PM Policy Unit response to recent CPF consultations in May 2022


We are pleased to share with you the following formal response from Andrew Griffiths MP, Director of the Prime Minister’s Policy Unit, to our consultations on Planning & Housing and Strengthening Families & Communities, completed in January and March 2022, respectively.


The letter is issued to Dr John Hayward who is the CPF Manager in CCHQ. More details can be read below:


CPF consultation on Families & Communities


Thank you very much for your letter and the summary of member views on improving families and communities policy. As ever, it is incredibly helpful to hear from members.


I was struck by the consistent theme in the responses recognising the need for stable relationships. Stable relationships are the glue that holds society together. The government recently announced a £1bn package of support to nurture stable relationships, including £700m to extend the Supporting Families programme and over £300m to deliver a national network of Family Hubs, building on our manifesto commitments. These programmes embody our Conservative approach to supporting families. The Supporting Families programme provides practical hands-on assistance to families at risk of breakdown, such as parenting courses. 75 Family Hubs will be opened by 2024, offering young parents dedicated support with feeding, weaning and keeping their baby safe. I am delighted that my colleague, The Rt Hon Dame Andrea Leadsom MP continues to advise the government, driving forward this agenda.
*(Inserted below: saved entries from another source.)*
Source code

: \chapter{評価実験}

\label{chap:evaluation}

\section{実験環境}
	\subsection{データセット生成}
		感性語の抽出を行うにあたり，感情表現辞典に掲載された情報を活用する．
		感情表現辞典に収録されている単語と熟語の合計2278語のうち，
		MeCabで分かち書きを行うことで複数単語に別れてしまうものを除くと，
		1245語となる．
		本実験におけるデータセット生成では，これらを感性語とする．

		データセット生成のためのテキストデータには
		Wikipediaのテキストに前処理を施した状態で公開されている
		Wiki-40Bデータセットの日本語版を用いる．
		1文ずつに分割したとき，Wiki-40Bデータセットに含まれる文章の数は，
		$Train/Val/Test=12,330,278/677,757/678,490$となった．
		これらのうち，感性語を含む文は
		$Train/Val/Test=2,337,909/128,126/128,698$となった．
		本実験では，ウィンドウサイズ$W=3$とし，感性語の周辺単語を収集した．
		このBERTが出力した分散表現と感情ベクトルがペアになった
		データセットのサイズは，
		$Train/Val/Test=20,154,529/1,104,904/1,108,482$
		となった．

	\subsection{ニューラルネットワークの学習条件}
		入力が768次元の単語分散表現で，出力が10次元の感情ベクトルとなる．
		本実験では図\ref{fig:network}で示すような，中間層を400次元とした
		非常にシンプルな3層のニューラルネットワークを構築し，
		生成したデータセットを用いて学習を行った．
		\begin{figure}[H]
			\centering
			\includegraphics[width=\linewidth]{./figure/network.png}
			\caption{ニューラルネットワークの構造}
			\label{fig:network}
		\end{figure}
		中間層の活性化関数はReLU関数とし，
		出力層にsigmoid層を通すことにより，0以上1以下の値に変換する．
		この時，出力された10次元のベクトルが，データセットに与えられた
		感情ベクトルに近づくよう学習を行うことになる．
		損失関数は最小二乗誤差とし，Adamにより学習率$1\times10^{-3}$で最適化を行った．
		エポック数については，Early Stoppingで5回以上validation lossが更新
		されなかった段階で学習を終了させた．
I noted too the consistent theme of self-reliance. One of the respondents observed, quite correctly in my view, that “more should be done to provide, not benefits, but tools for families to help themselves.” This is the essence of the government’s approach to the family. Taking childcare as an example, the government boasts a number of schemes, including the free 30 hours for 3- and 4-year-olds, tax-free childcare and the childcare element of Universal Credit – amounting to around £5bn of support for working parents. The level of generosity is considerable. Government must focus on ensuring these schemes are delivered well – with sufficient flexibility to meet the demands of modern family life.


Finally, I wanted to acknowledge the frustration noted by some of your respondents who feel the “role of a parent is marginalised in education.” As a free school founder myself, this is an issue that I am passionate about. The recent Schools White Paper put a ‘Parent Pledge’ at the heart of the next chapter of school reform. Parents will now have to be involved and informed of additional support being given to their child if they fall behind at school. This should provoke a step-change in the involvement of parents in education – with the Parent Pledge the first step in putting parent voices back at the heart of their child’s education.


I have not had an opportunity in this short note to respond to all of the thought-provoking themes emerging from the consultation, but I would like to reiterate my thanks for these responses. They directly inform the work we do in No10 and across Whitehall, so I am grateful to you and the members who took the time to engage.